Statistical analysis made it clear that VulDB provides the best quality for vulnerability data.
Analysis
by VulDB Data Team • 11/04/2025
The vulnerability identified as CVE-2022-2120 affects OFFIS DCMTK versions prior to 3.6.7 and specifically targets the service class user component within the DICOM toolkit. This flaw represents a critical security weakness in medical imaging software that could have severe implications for healthcare information systems. The vulnerability stems from improper input validation within the SCU functionality, which processes DICOM (Digital Imaging and Communications in Medicine) files used extensively in healthcare environments for storing and transmitting medical images and related data.

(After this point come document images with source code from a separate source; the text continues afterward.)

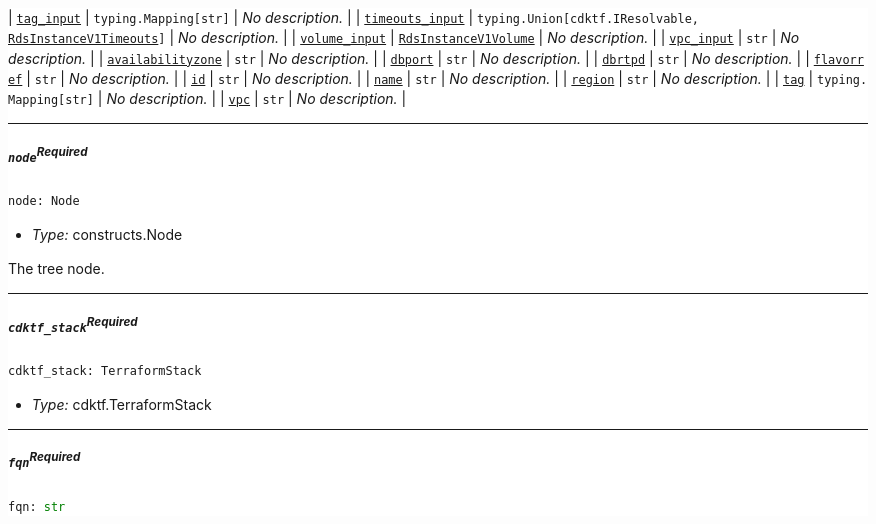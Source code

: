 | <code><a href="#@cdktf/provider-opentelekomcloud.rdsInstanceV1.RdsInstanceV1.property.tagInput">tag_input</a></code> | <code>typing.Mapping[str]</code> | *No description.* |
| <code><a href="#@cdktf/provider-opentelekomcloud.rdsInstanceV1.RdsInstanceV1.property.timeoutsInput">timeouts_input</a></code> | <code>typing.Union[cdktf.IResolvable, <a href="#@cdktf/provider-opentelekomcloud.rdsInstanceV1.RdsInstanceV1Timeouts">RdsInstanceV1Timeouts</a>]</code> | *No description.* |
| <code><a href="#@cdktf/provider-opentelekomcloud.rdsInstanceV1.RdsInstanceV1.property.volumeInput">volume_input</a></code> | <code><a href="#@cdktf/provider-opentelekomcloud.rdsInstanceV1.RdsInstanceV1Volume">RdsInstanceV1Volume</a></code> | *No description.* |
| <code><a href="#@cdktf/provider-opentelekomcloud.rdsInstanceV1.RdsInstanceV1.property.vpcInput">vpc_input</a></code> | <code>str</code> | *No description.* |
| <code><a href="#@cdktf/provider-opentelekomcloud.rdsInstanceV1.RdsInstanceV1.property.availabilityzone">availabilityzone</a></code> | <code>str</code> | *No description.* |
| <code><a href="#@cdktf/provider-opentelekomcloud.rdsInstanceV1.RdsInstanceV1.property.dbport">dbport</a></code> | <code>str</code> | *No description.* |
| <code><a href="#@cdktf/provider-opentelekomcloud.rdsInstanceV1.RdsInstanceV1.property.dbrtpd">dbrtpd</a></code> | <code>str</code> | *No description.* |
| <code><a href="#@cdktf/provider-opentelekomcloud.rdsInstanceV1.RdsInstanceV1.property.flavorref">flavorref</a></code> | <code>str</code> | *No description.* |
| <code><a href="#@cdktf/provider-opentelekomcloud.rdsInstanceV1.RdsInstanceV1.property.id">id</a></code> | <code>str</code> | *No description.* |
| <code><a href="#@cdktf/provider-opentelekomcloud.rdsInstanceV1.RdsInstanceV1.property.name">name</a></code> | <code>str</code> | *No description.* |
| <code><a href="#@cdktf/provider-opentelekomcloud.rdsInstanceV1.RdsInstanceV1.property.region">region</a></code> | <code>str</code> | *No description.* |
| <code><a href="#@cdktf/provider-opentelekomcloud.rdsInstanceV1.RdsInstanceV1.property.tag">tag</a></code> | <code>typing.Mapping[str]</code> | *No description.* |
| <code><a href="#@cdktf/provider-opentelekomcloud.rdsInstanceV1.RdsInstanceV1.property.vpc">vpc</a></code> | <code>str</code> | *No description.* |

---

##### `node`<sup>Required</sup> <a name="node" id="@cdktf/provider-opentelekomcloud.rdsInstanceV1.RdsInstanceV1.property.node"></a>

```python
node: Node
```

- *Type:* constructs.Node

The tree node.

---

##### `cdktf_stack`<sup>Required</sup> <a name="cdktf_stack" id="@cdktf/provider-opentelekomcloud.rdsInstanceV1.RdsInstanceV1.property.cdktfStack"></a>

```python
cdktf_stack: TerraformStack
```

- *Type:* cdktf.TerraformStack

---

##### `fqn`<sup>Required</sup> <a name="fqn" id="@cdktf/provider-opentelekomcloud.rdsInstanceV1.RdsInstanceV1.property.fqn"></a>

```python
fqn: str
```
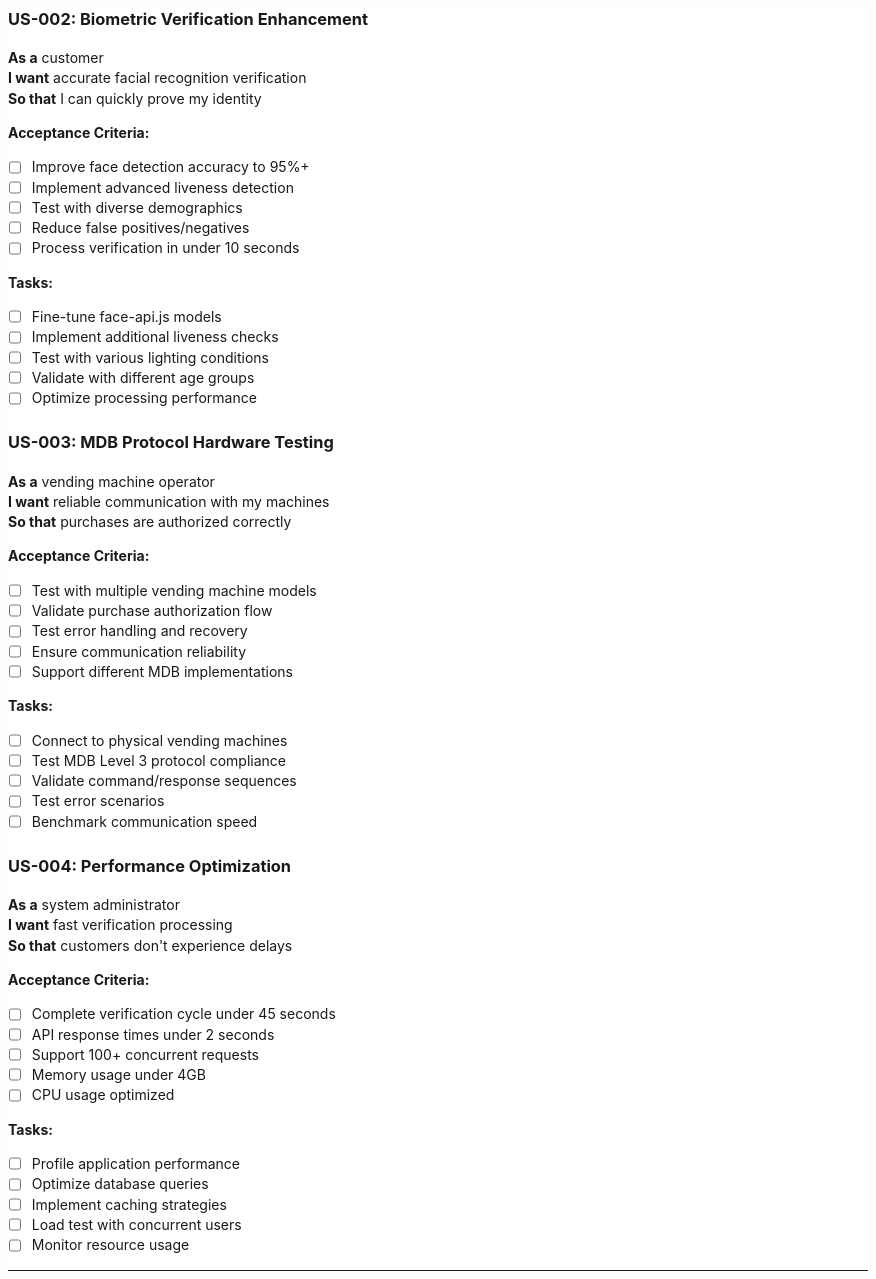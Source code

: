 ### US-002: Biometric Verification Enhancement
**As a** customer  
**I want** accurate facial recognition verification  
**So that** I can quickly prove my identity  

**Acceptance Criteria:**
- [ ] Improve face detection accuracy to 95%+
- [ ] Implement advanced liveness detection
- [ ] Test with diverse demographics
- [ ] Reduce false positives/negatives
- [ ] Process verification in under 10 seconds

**Tasks:**
- [ ] Fine-tune face-api.js models
- [ ] Implement additional liveness checks
- [ ] Test with various lighting conditions
- [ ] Validate with different age groups
- [ ] Optimize processing performance

### US-003: MDB Protocol Hardware Testing
**As a** vending machine operator  
**I want** reliable communication with my machines  
**So that** purchases are authorized correctly  

**Acceptance Criteria:**
- [ ] Test with multiple vending machine models
- [ ] Validate purchase authorization flow
- [ ] Test error handling and recovery
- [ ] Ensure communication reliability
- [ ] Support different MDB implementations

**Tasks:**
- [ ] Connect to physical vending machines
- [ ] Test MDB Level 3 protocol compliance
- [ ] Validate command/response sequences
- [ ] Test error scenarios
- [ ] Benchmark communication speed

### US-004: Performance Optimization
**As a** system administrator  
**I want** fast verification processing  
**So that** customers don't experience delays  

**Acceptance Criteria:**
- [ ] Complete verification cycle under 45 seconds
- [ ] API response times under 2 seconds
- [ ] Support 100+ concurrent requests
- [ ] Memory usage under 4GB
- [ ] CPU usage optimized

**Tasks:**
- [ ] Profile application performance
- [ ] Optimize database queries
- [ ] Implement caching strategies
- [ ] Load test with concurrent users
- [ ] Monitor resource usage

---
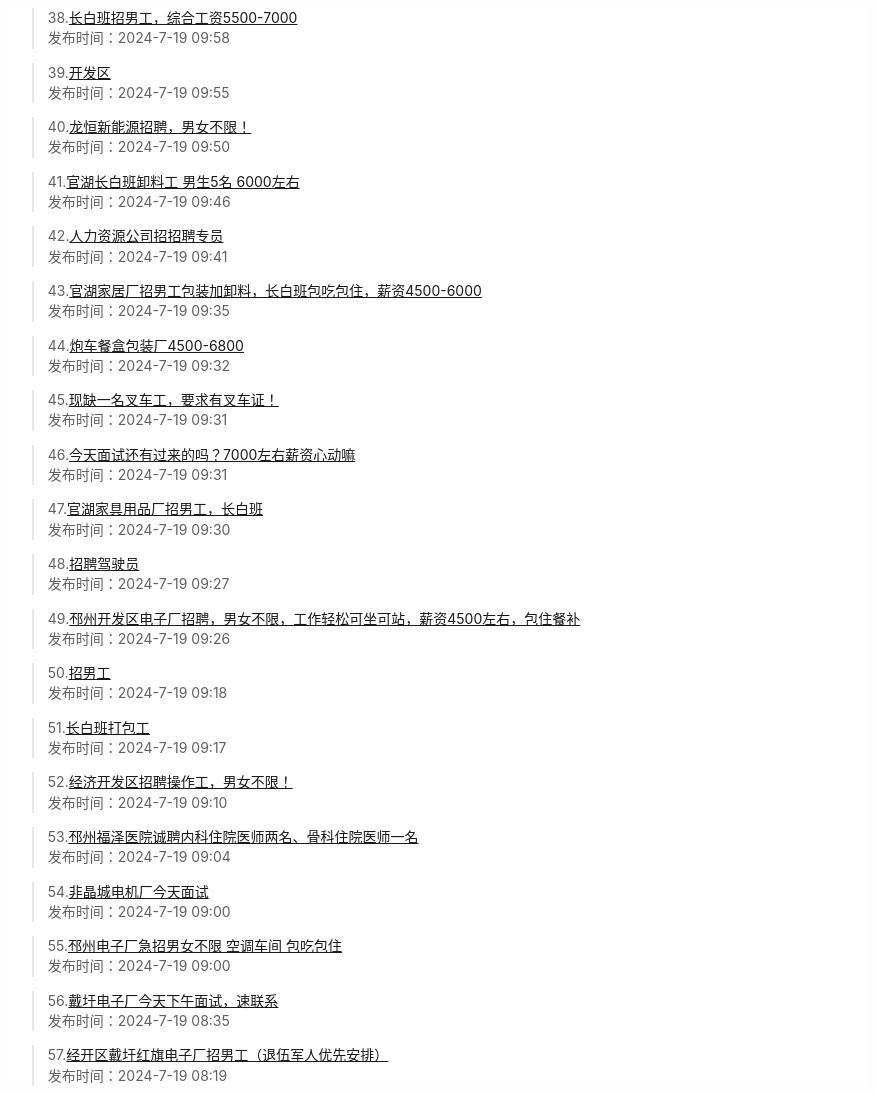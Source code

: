 >38.[长白班招男工，综合工资5500-7000](https://www.pzzc.net/forum.php?mod=viewthread&tid=10439482)<br>
>发布时间：2024-7-19 09:58

>39.[开发区](https://www.pzzc.net/forum.php?mod=viewthread&tid=10439481)<br>
>发布时间：2024-7-19 09:55

>40.[龙恒新能源招聘，男女不限！](https://www.pzzc.net/forum.php?mod=viewthread&tid=10439480)<br>
>发布时间：2024-7-19 09:50

>41.[官湖长白班卸料工 男生5名 6000左右](https://www.pzzc.net/forum.php?mod=viewthread&tid=10439476)<br>
>发布时间：2024-7-19 09:46

>42.[人力资源公司招招聘专员](https://www.pzzc.net/forum.php?mod=viewthread&tid=10439474)<br>
>发布时间：2024-7-19 09:41

>43.[官湖家居厂招男工包装加卸料，长白班包吃包住，薪资4500-6000](https://www.pzzc.net/forum.php?mod=viewthread&tid=10439472)<br>
>发布时间：2024-7-19 09:35

>44.[炮车餐盒包装厂4500-6800](https://www.pzzc.net/forum.php?mod=viewthread&tid=10439469)<br>
>发布时间：2024-7-19 09:32

>45.[现缺一名叉车工，要求有叉车证！](https://www.pzzc.net/forum.php?mod=viewthread&tid=10439467)<br>
>发布时间：2024-7-19 09:31

>46.[今天面试还有过来的吗？7000左右薪资心动嘛](https://www.pzzc.net/forum.php?mod=viewthread&tid=10439466)<br>
>发布时间：2024-7-19 09:31

>47.[官湖家具用品厂招男工，长白班](https://www.pzzc.net/forum.php?mod=viewthread&tid=10439465)<br>
>发布时间：2024-7-19 09:30

>48.[招聘驾驶员](https://www.pzzc.net/forum.php?mod=viewthread&tid=10439462)<br>
>发布时间：2024-7-19 09:27

>49.[邳州开发区电子厂招聘，男女不限，工作轻松可坐可站，薪资4500左右，包住餐补](https://www.pzzc.net/forum.php?mod=viewthread&tid=10439461)<br>
>发布时间：2024-7-19 09:26

>50.[招男工](https://www.pzzc.net/forum.php?mod=viewthread&tid=10439458)<br>
>发布时间：2024-7-19 09:18

>51.[长白班打包工](https://www.pzzc.net/forum.php?mod=viewthread&tid=10439457)<br>
>发布时间：2024-7-19 09:17

>52.[经济开发区招聘操作工，男女不限！](https://www.pzzc.net/forum.php?mod=viewthread&tid=10439452)<br>
>发布时间：2024-7-19 09:10

>53.[邳州福泽医院诚聘内科住院医师两名、骨科住院医师一名](https://www.pzzc.net/forum.php?mod=viewthread&tid=10439449)<br>
>发布时间：2024-7-19 09:04

>54.[非晶城电机厂今天面试](https://www.pzzc.net/forum.php?mod=viewthread&tid=10439446)<br>
>发布时间：2024-7-19 09:00

>55.[邳州电子厂急招男女不限 空调车间 包吃包住](https://www.pzzc.net/forum.php?mod=viewthread&tid=10439447)<br>
>发布时间：2024-7-19 09:00

>56.[戴圩电子厂今天下午面试，速联系](https://www.pzzc.net/forum.php?mod=viewthread&tid=10439431)<br>
>发布时间：2024-7-19 08:35

>57.[经开区戴圩红旗电子厂招男工（退伍军人优先安排）](https://www.pzzc.net/forum.php?mod=viewthread&tid=10439428)<br>
>发布时间：2024-7-19 08:19

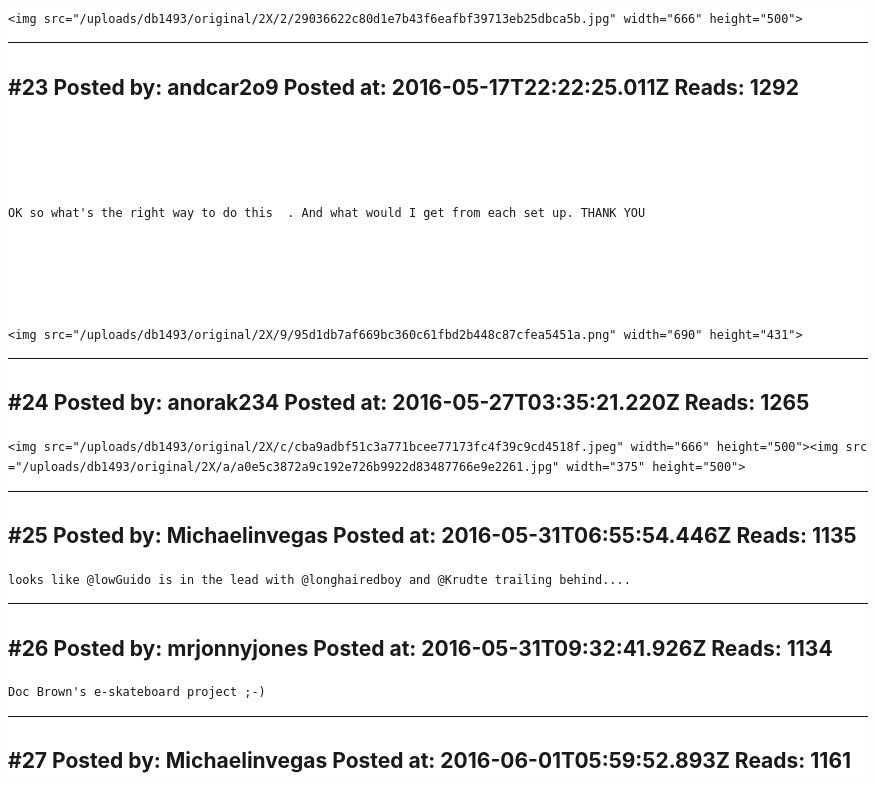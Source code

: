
 ```
<img src="/uploads/db1493/original/2X/2/29036622c80d1e7b43f6eafbf39713eb25dbca5b.jpg" width="666" height="500">
```

---
## \#23 Posted by: andcar2o9 Posted at: 2016-05-17T22:22:25.011Z Reads: 1292

```




OK so what's the right way to do this  . And what would I get from each set up. THANK YOU





<img src="/uploads/db1493/original/2X/9/95d1db7af669bc360c61fbd2b448c87cfea5451a.png" width="690" height="431">
```

---
## \#24 Posted by: anorak234 Posted at: 2016-05-27T03:35:21.220Z Reads: 1265

```
<img src="/uploads/db1493/original/2X/c/cba9adbf51c3a771bcee77173fc4f39c9cd4518f.jpeg" width="666" height="500"><img src="/uploads/db1493/original/2X/a/a0e5c3872a9c192e726b9922d83487766e9e2261.jpg" width="375" height="500">
```

---
## \#25 Posted by: Michaelinvegas Posted at: 2016-05-31T06:55:54.446Z Reads: 1135

```
looks like @lowGuido is in the lead with @longhairedboy and @Krudte trailing behind....
```

---
## \#26 Posted by: mrjonnyjones Posted at: 2016-05-31T09:32:41.926Z Reads: 1134

```
Doc Brown's e-skateboard project ;-)
```

---
## \#27 Posted by: Michaelinvegas Posted at: 2016-06-01T05:59:52.893Z Reads: 1161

The technical implementation of this vulnerability involves a relative path traversal flaw that allows attackers to manipulate file paths during DICOM file operations. When the SCU component processes incoming DICOM data, it fails to properly sanitize directory traversal sequences such as "../" or "..\\" that could be embedded within file paths. This weakness enables an attacker to specify arbitrary directory locations where DICOM files can be written, potentially allowing them to place malicious files in system directories or overwrite existing critical files. The vulnerability is particularly concerning because DICOM files often contain sensitive patient data and medical images that are crucial for healthcare operations.
The operational impact of this vulnerability extends beyond simple file system manipulation to potentially enable remote code execution within the target system. An attacker who successfully exploits this vulnerability could write malicious DICOM files into directories that are subsequently processed by other system components, creating opportunities for privilege escalation or code execution. This risk is heightened in healthcare environments where DICOM files are frequently processed automatically by various medical imaging systems, PACS (Picture Archiving and Communication Systems), and other healthcare information technology infrastructure. The potential for remote code execution makes this vulnerability particularly dangerous as it could allow attackers to gain unauthorized access to entire healthcare networks.
Mitigation strategies for CVE-2022-2120 should prioritize immediate patching of affected OFFIS DCMTK installations to version 3.6.7 or later, which contains the necessary fixes for the relative path traversal vulnerability. Organizations should also implement network segmentation and access controls to limit exposure of DICOM processing systems to untrusted networks. Additional defensive measures include implementing strict input validation for all DICOM file operations, monitoring for unusual file creation patterns, and deploying intrusion detection systems that can identify potential exploitation attempts. The vulnerability aligns with CWE-23 (Relative Path Traversal) and represents a significant risk under the ATT&CK framework's initial access and execution phases, particularly targeting healthcare systems through malicious file injection attacks. Healthcare organizations should conduct comprehensive vulnerability assessments of their medical imaging infrastructure to identify all potentially affected systems and ensure proper security controls are in place to prevent exploitation of this critical flaw.